Na dwa miesiące przed wyborami samorządowymi roku 2006 do sopockiej opozycji przyszedł email. Zawierał szokujące fakty dotyczące sposobu funkcjonowania Sanatorium Leśnik – jednego z elementów komunalnej służby zdrowia. Osoby zainteresowane odsyłam do całego listu, który można znaleźć tu:
http://uklad3miasto.blox.pl
Nie będę pastwił się nad miernotami, jakie z uzdrowiskowego sanatorium zrobiły swój własny folwark. Prezydent Karnowski został zmuszony przez sopocką opozycję do skontrolowania sytuacji w Leśniku. Zrobił to, przyznał się do błędów... po czym nie poinformował o swoich ustaleniach prokuratury.

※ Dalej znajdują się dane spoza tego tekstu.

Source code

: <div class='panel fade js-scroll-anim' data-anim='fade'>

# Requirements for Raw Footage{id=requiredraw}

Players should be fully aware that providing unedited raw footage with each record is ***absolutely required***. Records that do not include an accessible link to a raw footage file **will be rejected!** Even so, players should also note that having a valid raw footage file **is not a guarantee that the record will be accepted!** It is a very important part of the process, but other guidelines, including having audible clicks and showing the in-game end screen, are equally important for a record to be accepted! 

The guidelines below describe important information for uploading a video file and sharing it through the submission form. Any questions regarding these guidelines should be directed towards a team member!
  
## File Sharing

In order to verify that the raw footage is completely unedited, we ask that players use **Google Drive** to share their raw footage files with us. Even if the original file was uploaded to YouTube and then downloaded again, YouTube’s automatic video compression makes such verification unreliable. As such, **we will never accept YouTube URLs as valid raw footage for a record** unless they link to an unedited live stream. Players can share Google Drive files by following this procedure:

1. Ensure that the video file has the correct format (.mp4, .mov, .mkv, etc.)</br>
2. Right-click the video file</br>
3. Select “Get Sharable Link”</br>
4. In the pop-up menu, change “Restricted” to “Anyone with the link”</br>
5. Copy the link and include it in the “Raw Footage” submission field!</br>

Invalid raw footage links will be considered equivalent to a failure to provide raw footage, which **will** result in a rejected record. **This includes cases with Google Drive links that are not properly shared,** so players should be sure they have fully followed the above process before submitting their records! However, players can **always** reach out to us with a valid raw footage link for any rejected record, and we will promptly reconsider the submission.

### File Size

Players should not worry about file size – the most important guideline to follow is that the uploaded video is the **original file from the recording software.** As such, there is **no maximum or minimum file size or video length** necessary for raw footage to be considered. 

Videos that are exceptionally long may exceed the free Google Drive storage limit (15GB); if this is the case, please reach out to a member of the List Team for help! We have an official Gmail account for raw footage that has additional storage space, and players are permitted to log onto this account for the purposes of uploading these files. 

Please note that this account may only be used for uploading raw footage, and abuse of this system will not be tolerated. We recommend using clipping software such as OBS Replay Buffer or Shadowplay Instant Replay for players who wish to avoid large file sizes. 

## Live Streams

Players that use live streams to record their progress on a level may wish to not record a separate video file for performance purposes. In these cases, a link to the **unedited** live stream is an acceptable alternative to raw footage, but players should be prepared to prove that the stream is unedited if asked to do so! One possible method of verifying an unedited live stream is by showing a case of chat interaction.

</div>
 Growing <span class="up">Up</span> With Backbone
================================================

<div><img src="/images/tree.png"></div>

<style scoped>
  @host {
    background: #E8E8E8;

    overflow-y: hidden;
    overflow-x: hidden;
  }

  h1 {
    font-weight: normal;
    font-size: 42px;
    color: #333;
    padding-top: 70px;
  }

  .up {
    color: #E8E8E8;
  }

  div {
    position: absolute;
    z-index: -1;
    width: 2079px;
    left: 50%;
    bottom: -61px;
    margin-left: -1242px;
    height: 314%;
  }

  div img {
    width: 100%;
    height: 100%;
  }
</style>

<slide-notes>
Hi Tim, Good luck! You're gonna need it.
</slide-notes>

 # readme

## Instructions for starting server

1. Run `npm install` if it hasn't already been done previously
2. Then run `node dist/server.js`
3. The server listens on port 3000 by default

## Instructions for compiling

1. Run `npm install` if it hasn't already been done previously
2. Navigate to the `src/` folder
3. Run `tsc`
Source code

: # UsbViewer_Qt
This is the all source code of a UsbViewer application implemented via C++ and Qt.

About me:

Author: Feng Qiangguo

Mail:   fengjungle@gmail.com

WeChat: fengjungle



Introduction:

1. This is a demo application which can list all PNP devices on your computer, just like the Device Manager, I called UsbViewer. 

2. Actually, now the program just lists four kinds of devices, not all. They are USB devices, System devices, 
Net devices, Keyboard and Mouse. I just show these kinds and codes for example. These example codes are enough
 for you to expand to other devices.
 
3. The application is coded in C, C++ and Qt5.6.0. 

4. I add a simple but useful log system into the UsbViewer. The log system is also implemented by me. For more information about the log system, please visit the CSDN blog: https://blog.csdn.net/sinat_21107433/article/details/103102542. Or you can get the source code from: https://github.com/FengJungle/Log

Sanatorium Leśnik jest jednak bardzo ciekawą instytucją pod względem biznesowym. Obecnie w jej majątku znajduje się położony nad samym morzem pensjonat sanatoryjny “Jantar”. Nieruchomość, którą miasto przejęło od skarbu państwa na początku lat 90 została podnajęta kościelnej fundacji. Fundacja wynajęła nieruchomość biznesmenowi, który zainwestował w nią około miliona złotych. W tak zwanym międzyczasie miasto weszło w spór sądowy z kościelną fundacją, nie informując o tym biznesmena. Miasto wygrało sprawę w sądzie, a biznesmen został przy pomocy armii ochroniarzy wyrzucony z wynajmowanego przez siebie budynku. Urząd Miasta oskarżył w lokalnych mediach przedsiębiorcę o zdemolowanie “Jantara”, po czym przekazał grunt swojemu zaufanemu współpracownikowi – dyrektorowi Sanatorium Leśnik. Od tego czasu “Jantar” niszczeje. Zmieniła się tylko jedna rzecz: branżowe portale turystyczne poinformowały, że grunt pod pensjonatem Jantar miasto Sopot zamierza sprzedać... pod 4 gwiazdkowy hotel.
Podsumujmy: Rządzona przez liberalną PO Gmina Sopot przeprowadziła następującą, rozłożoną na lata operację:
Wynajęła sanatorium z pensjonatem fundacji kościelnej
Fundacja kościelna znalazła prywatnego inwestora, który uruchomił działalność sanatoryjną w pensjonacie
Gmina wyrzuciła najemców i przejęła nieruchomość
Gmina ogłosiła chęć sprzedaży gruntów, i zaplanowała że w tym miejscu ma powstać elegancki 4 gwiazdkowy hotel.
To z kolei oznacza, że w rządzonym niepodzielnie przez PO Sopocie rada miasta wspólnie z prezydentem zlikwidowała sanatorium - część samorządowej służby zdrowia w celu sprzedaży nieruchomości pod intratną inwestycję biznesową. Panie Donaldzie, właśnie o takich interesach mówiła przez telefon Pani Posłanka Sawicka.
Jeszcze zanim zasłabła, o czym na czerwonym pasku poinformował tvn24.